Cuando les habló de que había encontrado un anuncio para la venta de una lancha cuyo número de teléfono coincidía dígito por dígito con el que él había tenido en su niñez, la ocurrencia de Enzo fue la acorde a su carácter y temperamento: “Coño, pues llama, a ver qué precio ponen. Igual es tu lancha y no te has enterado. Puedes pedir una comisión”. Carla le rio la gracia. A partir de la tercera pinta Carla le reía todas las gracias a Enzo y Enzo le reía todas las gracias a Carla. Roberto sospechaba que la relación entre ambos tenía algún recoveco que él no conocía. De hecho, en algún momento tenía la sensación de ejercer “de carabina” de alguna historia de la que no tenía constancia.
Tras la recurrente visita a un abarrotado The Cavern e imbuirse durante una hora en la actuación en directo de un grupo tributo a The Beatles, los tres amigos se dirigieron a otro pub cercano, el Rubber Soul, donde las cervezas podían pedirse sin tantas apreturas y a un precio menos disparatado.
Carla convenció a Enzo y a Roberto de complementar la ingesta de cervezas con sucesivos chupitos de Jagermeister. La acción combinada de alcoholes iba desinhibiendo al grupo y el florentino volvió a la carga con la idea de llamar al teléfono que Roberto había encontrado en la lancha del canal.
El socorrido y masculino recurso a resolverlo en una apuesta terminó como tenía que terminar. Con Enzo provocando la risa de Carla y Roberto pagando la siguiente ronda. Fue el italiano quien finalmente tecleó el número y llamó al 44 151 944 452 145. Apoyado en la estatua que recuerda –vagamente– a John Lennon, tuvo una conversación en inglés de poco más de 30 segundos. Vino decepcionado.

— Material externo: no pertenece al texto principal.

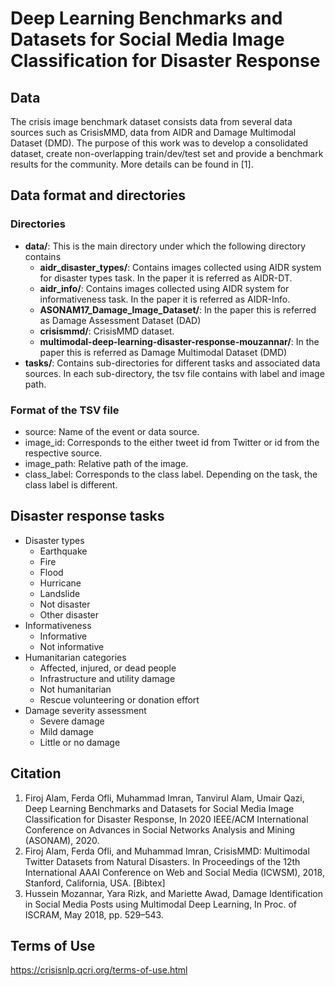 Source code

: # Deep Learning Benchmarks and Datasets for Social Media Image Classification for Disaster Response

## Data
The crisis image benchmark dataset consists data from several data sources such as CrisisMMD, data from AIDR and Damage Multimodal Dataset (DMD). The purpose of this work was to develop a consolidated dataset, create non-overlapping train/dev/test set and provide a benchmark results for the community. More details can be found in [1].

## Data format and directories
### Directories
- **data/**: This is the main directory under which the following directory contains
  - **aidr_disaster_types/**: Contains images collected using AIDR system for disaster types task. In the paper it is referred as AIDR-DT.
  - **aidr_info/**: Contains images collected using AIDR system for informativeness task. In the paper it is referred as AIDR-Info.
  - **ASONAM17_Damage_Image_Dataset/**: In the paper this is referred as Damage Assessment Dataset (DAD)
  - **crisismmd/**: CrisisMMD dataset.
  - **multimodal-deep-learning-disaster-response-mouzannar/**: In the paper this is referred as Damage Multimodal Dataset (DMD)
- **tasks/**: Contains sub-directories for different tasks and associated data sources. In each sub-directory, the tsv file contains with label and image path.

### Format of the TSV file
* source: Name of the event or data source.
* image_id: Corresponds to the either tweet id from Twitter or id from the respective source.
* image_path: Relative path of the image.
* class_label: Corresponds to the class label. Depending on the task, the class label is different.


## Disaster response tasks
* Disaster types
  * Earthquake
  * Fire
  * Flood
  * Hurricane
  * Landslide
  * Not disaster
  * Other disaster
* Informativeness
   * Informative
   * Not informative
* Humanitarian categories
   * Affected, injured, or dead people
   * Infrastructure and utility damage
   * Not humanitarian
   * Rescue volunteering or donation effort
* Damage severity assessment
   * Severe damage
   * Mild damage
   * Little or no damage


## Citation
1. Firoj Alam, Ferda Ofli, Muhammad Imran, Tanvirul Alam, Umair Qazi, Deep Learning Benchmarks and Datasets for Social Media Image Classification for Disaster Response, In 2020 IEEE/ACM International Conference on Advances in Social Networks Analysis and Mining (ASONAM), 2020.
2. Firoj Alam, Ferda Ofli, and Muhammad Imran, CrisisMMD: Multimodal Twitter Datasets from Natural Disasters. In Proceedings of the 12th International AAAI Conference on Web and Social Media (ICWSM), 2018, Stanford, California, USA. [Bibtex]
3. Hussein Mozannar, Yara Rizk, and Mariette Awad, Damage Identification in Social Media Posts using Multimodal Deep Learning, In Proc. of ISCRAM, May 2018, pp. 529–543.

## Terms of Use
https://crisisnlp.qcri.org/terms-of-use.html
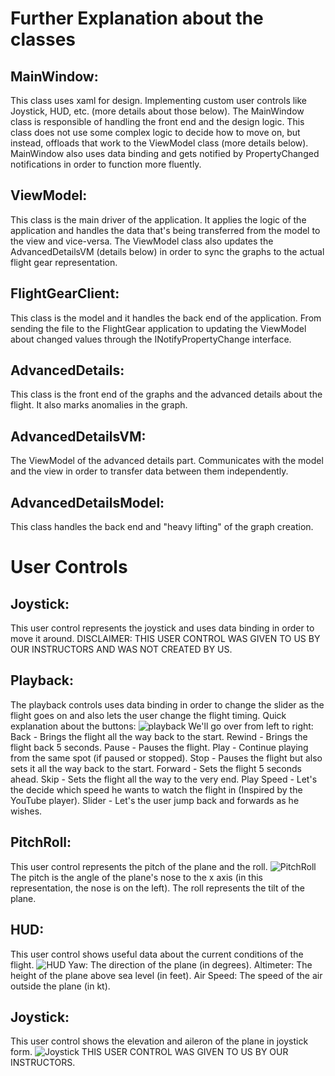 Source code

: # Further Explanation about the classes

## MainWindow:
This class uses xaml for design. Implementing custom user controls like Joystick, HUD, etc. (more details about those below).
The MainWindow class is responsible of handling the front end and the design logic.
This class does not use some complex logic to decide how to move on, but instead, offloads that work to the ViewModel class (more details below).
MainWindow also uses data binding and gets notified by PropertyChanged notifications in order to function more fluently.

## ViewModel:
This class is the main driver of the application. It applies the logic of the application and handles the data that's being transferred from the model to the view and vice-versa.
The ViewModel class also updates the AdvancedDetailsVM (details below) in order to sync the graphs to the actual flight gear representation.

## FlightGearClient:
This class is the model and it handles the back end of the application. From sending the file to the FlightGear application to updating the ViewModel about changed values through the INotifyPropertyChange interface.

## AdvancedDetails:
This class is the front end of the graphs and the advanced details about the flight. It also marks anomalies in the graph.

## AdvancedDetailsVM:
The ViewModel of the advanced details part. Communicates with the model and the view in order to transfer data between them independently.

## AdvancedDetailsModel:
This class handles the back end and "heavy lifting" of the graph creation.

# User Controls

## Joystick:
This user control represents the joystick and uses data binding in order to move it around.
DISCLAIMER:  THIS USER CONTROL WAS GIVEN TO US BY OUR INSTRUCTORS AND WAS NOT CREATED BY US.

## Playback:
The playback controls uses data binding in order to change the slider as the flight goes on and also lets the user change the flight timing.
Quick explanation about the buttons:
![playback](https://i.imgur.com/UiIB0E1.png)
We'll go over from left to right:
Back - Brings the flight all the way back to the start.
Rewind - Brings the flight back 5 seconds.
Pause - Pauses the flight.
Play - Continue playing from the same spot (if paused or stopped).
Stop - Pauses the flight but also sets it all the way back to the start.
Forward - Sets the flight 5 seconds ahead.
Skip - Sets the flight all the way to the very end.
Play Speed - Let's the decide which speed he wants to watch the flight in (Inspired by the YouTube player).
Slider - Let's the user jump back and forwards as he wishes.

## PitchRoll:
This user control represents the pitch of the plane and the roll.
![PitchRoll](https://i.imgur.com/cZihUAm.png)
The pitch is the angle of the plane's nose to the x axis (in this representation, the nose is on the left).
The roll represents the tilt of the plane.

## HUD:
This user control shows useful data about the current conditions of the flight.
![HUD](https://i.imgur.com/dIqzyo6.png)
Yaw: The direction of the plane (in degrees).
Altimeter: The height of the plane above sea level (in feet).
Air Speed: The speed of the air outside the plane (in kt).

## Joystick:
This user control shows the elevation and aileron of the plane in joystick form.
![Joystick](https://i.imgur.com/svSZ7Xn.png)
THIS USER CONTROL WAS GIVEN TO US BY OUR INSTRUCTORS. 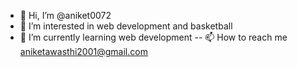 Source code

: - 👋 Hi, I’m @aniket0072
- 👀 I’m interested in web development and basketball
- 🌱 I’m currently learning web development
-- 📫 How to reach me aniketawasthi2001@gmail.com

<!---
aniket0072/aniket0072 is a ✨ special ✨ repository because its `README.md` (this file) appears on your GitHub profile.
You can click the Preview link to take a look at your changes.
--->
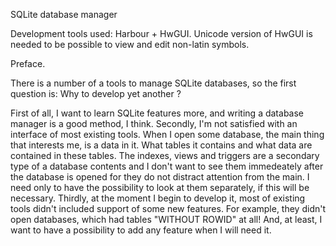 SQLite database manager

Development tools used: Harbour + HwGUI.
  Unicode version of HwGUI is needed to be possible to view and edit non-latin symbols.

Preface.

There is a number of a tools to manage SQLite databases, so the first question is:
  Why to develop yet another ?

   First of all, I want to learn SQLite features more, and writing a database manager is
a good method, I think.
   Secondly, I'm not satisfied with an interface of most existing tools. When I open some
database, the main thing that interests me, is a data in it. What tables it contains and
what data are contained in these tables. The indexes, views and triggers are a secondary
type of a database contents and I don't want to see them immedeately after the database
is opened for they do not distract attention from the main. I need only to have the
possibility to look at them separately, if this will be necessary.
   Thirdly, at the moment I begin to develop it, most of existing tools didn't included
support of some new features. For example, they didn't open databases, which had tables
"WITHOUT ROWID" at all!
   And, at least, I want to have a possibility to add any feature when I will need it.
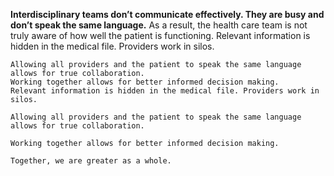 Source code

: **Interdisciplinary teams don’t communicate effectively. They are busy and don’t speak the same language.**
	As a result, the health care team is not truly aware of how well the patient is functioning.
	Relevant information is hidden in the medical file. Providers work in silos.

	Allowing all providers and the patient to speak the same language allows for true collaboration.
	Working together allows for better informed decision making.
	Relevant information is hidden in the medical file. Providers work in silos.

	Allowing all providers and the patient to speak the same language allows for true collaboration.

	Working together allows for better informed decision making.

	Together, we are greater as a whole.
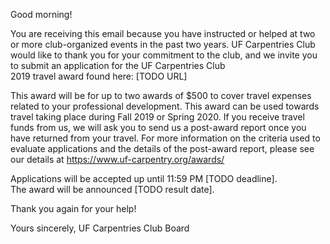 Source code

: Good morning!

You are receiving this email because you have instructed or helped at two or more club-organized events in the past two years. UF Carpentries Club would like to thank you for your commitment to the club, and we invite you to submit an application for the UF Carpentries Club 2019 travel award found here:
[TODO URL]

This award will be for up to two awards of $500 to cover travel expenses related to your professional development. This award can be used towards travel taking place during Fall 2019 or Spring 2020. If you receive travel funds from us, we will ask you to send us a post-award report once you have returned from your travel. For more information on the criteria used to evaluate applications and the details of the post-award report, please see our details at https://www.uf-carpentry.org/awards/

Applications will be accepted up until 11:59 PM [TODO deadline]. The award will be announced [TODO result date].

Thank you again for your help!

Yours sincerely,
UF Carpentries Club Board
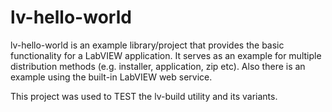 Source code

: # lv-hello-world

lv-hello-world is an example library/project that provides the basic functionality for a LabVIEW application. It serves as an example for multiple distribution methods (e.g. installer, application, zip etc). Also there is an example using the built-in LabVIEW web service.

This project was used to TEST the lv-build utility and its variants.  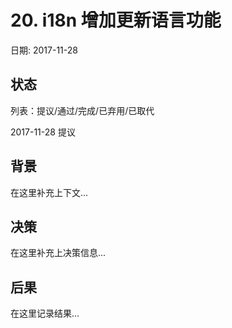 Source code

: # 20. i18n 增加更新语言功能

日期: 2017-11-28

## 状态

列表：提议/通过/完成/已弃用/已取代

2017-11-28 提议

## 背景

在这里补充上下文...

## 决策

在这里补充上决策信息...

## 后果

在这里记录结果...
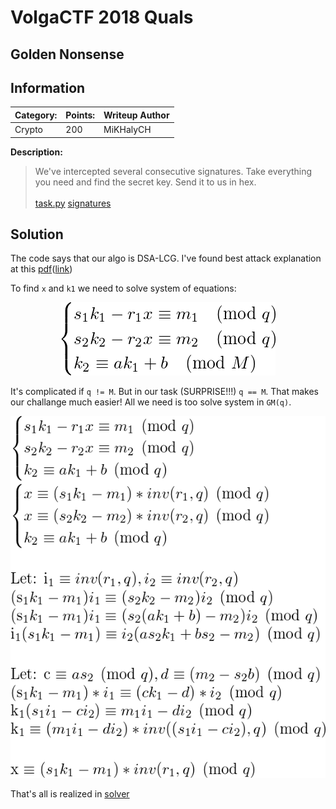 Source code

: # __VolgaCTF 2018 Quals__ 
## Golden Nonsense

## Information
**Category:** | **Points:** | **Writeup Author**
--- | --- | ---
Crypto | 200 | MiKHalyCH

**Description:** 

> We've intercepted several consecutive signatures. Take everything you need and find the secret key. Send it to us in hex.
<br><br>
[task.py](task.py) [signatures](signatures)

## Solution
The code says that our algo is DSA-LCG. I've found best attack explanation at this [pdf](info.pdf)([link](https://link.springer.com/content/pdf/10.1007%2FBFb0052242.pdf)) 

To find `x` and `k1` we need to solve system of equations:
<p align="center">
  <img src="images/system.png">
</p>

It's complicated if `q != M`. But in our task (SURPRISE!!!) `q == M`. That makes our challange much easier!
All we need is too solve system in `GM(q)`.

<p align="center">
  <img src="images/steps.png">
</p>

That's all is realized in [solver](solver.py) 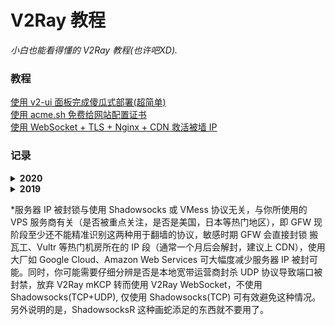 # V2Ray 教程
<i>小白也能看得懂的 V2Ray 教程(也许吧XD).</i>

### 教程
<a href="https://github.com/justsweetpotato/v2ray_tutorial/blob/master/auto.md">使用 v2-ui 面板完成傻瓜式部署(超简单)</a><br>
<a href="https://github.com/justsweetpotato/V2Ray_Tutorial/blob/master/ssl.md">使用 acme.sh 免费给网站配置证书</a><br>
<a href="https://github.com/justsweetpotato/V2Ray_Tutorial/blob/master/Back.md">使用 WebSocket + TLS + Nginx + CDN 救活被墙 IP</a>

### 记录
<details>
  <summary><b>2020</b></summary>
  
  ##### 4月
  <i>day20-day30</i><br>
  IP 解除封锁<br>

  新发现:<br>
    1, Shadowsocks 使用一段时间后, 在<b>宽带网络</b>下测试发现端口被封禁(使用netcat从本机无法连接, 其他端口正常), 切换到<b>手机网络</b>则能正常使用; 换端口部署后, 宽带网络与手机网络均能正常使用(宽带网络下使用一段时间后可能再次被封禁). 由此推导->封禁 Shadowsocks 端口的行为由运营商做出, 与 GFW 无关, GFW 无法识别 Shadowsocks(不包括 ShadowsocksR), 但合理怀疑运营商与 GFW 均能识别 TCP, UDP, 以及各种未知协议, 其中运营商会封锁 UDP 协议的大流量连接, ~~证据之一就是在宽带网络下使用 BitTorrent 类软件下载速度极慢或无法下载, 使用代理后速度回复至正常水平.~~<br>
    2, V2Ray 的 mKCP 协议基于 UDP, 一直是追求速度的理想选择, 缺点则是无法与 Cloudflare CDN 兼容使用, 自服务器解封后, mKCP 线路仍处于无法使用的状态(端口封禁), 即使换端口部署, 也是使用极短时间后被封(宽带网络&手机网络), WebSocket 模式则正常, 由于缺乏在不同运营商环境下测试的条件, 暂时无法确定封禁端口的行为是由运营商还是 GFW 做出, 但基于 mKCP 的 UDP 特征明显以及对 Shadowsocks 的测试合理推测-> GFW 仍然无法识别 Shadowsocks(不包括 ShadowsocksR) 与 V2Ray mKCP, 封禁端口的行为由运营商做出.<br>
    PS: 据说 Google 基于 UDP 开发的 QUIC 协议将作为未来 HTTP3 的标准, 国内运营商这么歧视 UDP 真是看不明白了, 经过改良的 UDP 优势明显, UDP 才是未来吧.
    
  ##### 2月
  <i>day1-?</i><br>
  封锁 IP，cloudflare CDN 被干扰 <b>敏感事件：2019-2020 新型冠状病毒疫情爆发</b><br>
  PS: 期间本人首次遇到被墙 IP 无法连接到国内 IP, 以及大流量通信被随机阻断的情况
</details>

<details>
  <summary><b>2019</b></summary>
  
  ##### 11 月
  <i>day21-day30</i><br> 
  有网友反映与国外 IP 非常规端口大流量通信即会被 TCP 阻断 2-10 分钟，循环往复，疑似 GFW 新型 TCP 阻断方式<br>
  本人暂时没有遇到这样状况，使用 V2Ray 的 WebSocket + TLS / WebSocket + TLS + CDN / mKCP 模式, 或 Trojan 均可应对此种封锁<br>
  WebSocket 与 Nginx 配合(加上证书)可以让 GFW 看来就是在访问普通网站，真正的 HTTPS 流量<br>
  mKCP 是基于 UDP 协议，故 GFW 的 TCP 阻断无效<br>
  Trojan 的原理有些类似于 V2Ray 的 WebSocket 模式（配置更简单）<br>

  ##### 10 月
  <i>day21-day30</i><br> 
  四中全会召开期间出现干扰，速度大幅降低，之后恢复正常 <b>敏感事件：四中全会</b><br>
  <br>
  <i>day11-day20</i><br>
  IP 解除封锁<br>
  ##### 9 月
  <i>day21-day30</i><br>
  大面积封锁 IP, 多为热门 VPS 服务商网段 <b>敏感事件：国庆</b><br>
  ##### 8 月
  <i>day1-day10</i><br>
  IP 解除封锁<br>

  ##### 6 月
  <i>day1-day10</i><br>
  大面积封锁 IP, 多为热门 VPS 服务商网段 <b>敏感事件：六四 30 周年</b><br>
</details>

*服务器 IP 被封锁与使用 Shadowsocks 或 VMess 协议无关，与你所使用的 VPS 服务商有关（是否被重点关注，是否是美国，日本等热门地区），即 GFW 现阶段至少还不能精准识别这两种用于翻墙的协议，敏感时期 GFW 会直接封锁 搬瓦工、Vultr 等热门机房所在的 IP 段（通常一个月后会解封，建议上 CDN），使用大厂如 Google Cloud、Amazon Web Services 可大幅度减少服务器 IP 被封可能。同时，你可能需要仔细分辨是否是本地宽带运营商封杀 UDP 协议导致端口被封禁，放弃 V2Ray mKCP 转而使用 V2Ray WebSocket，不使用 Shadowsocks(TCP+UDP), 仅使用 Shadowsocks(TCP) 可有效避免这种情况。另外说明的是，ShadowsocksR 这种画蛇添足的东西就不要用了。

“No me ha dado ninguna explicación. Me ha dicho que de la venta de la lancha se ocupa su hija. Ella, la mujer que me ha cogido el teléfono, se llamaba Angela. La hija Ann; Ana me ha dicho. Me ha notado el acento latino y la ha llamado Ana. Y ha colgado.”
Roberto se quedó mudo. “Ángela se llama mi madre. Y mi hermana se llamaba Ana”. Estuvo a punto de propinar un puñetazo a Enzo porque la broma no tenía ninguna gracia. Su hermana Ana había muerto hacía algunos años. Pero se contuvo.
Porque –recordó– nunca había hablado a Enzo del nombre de su madre o del de su hermana.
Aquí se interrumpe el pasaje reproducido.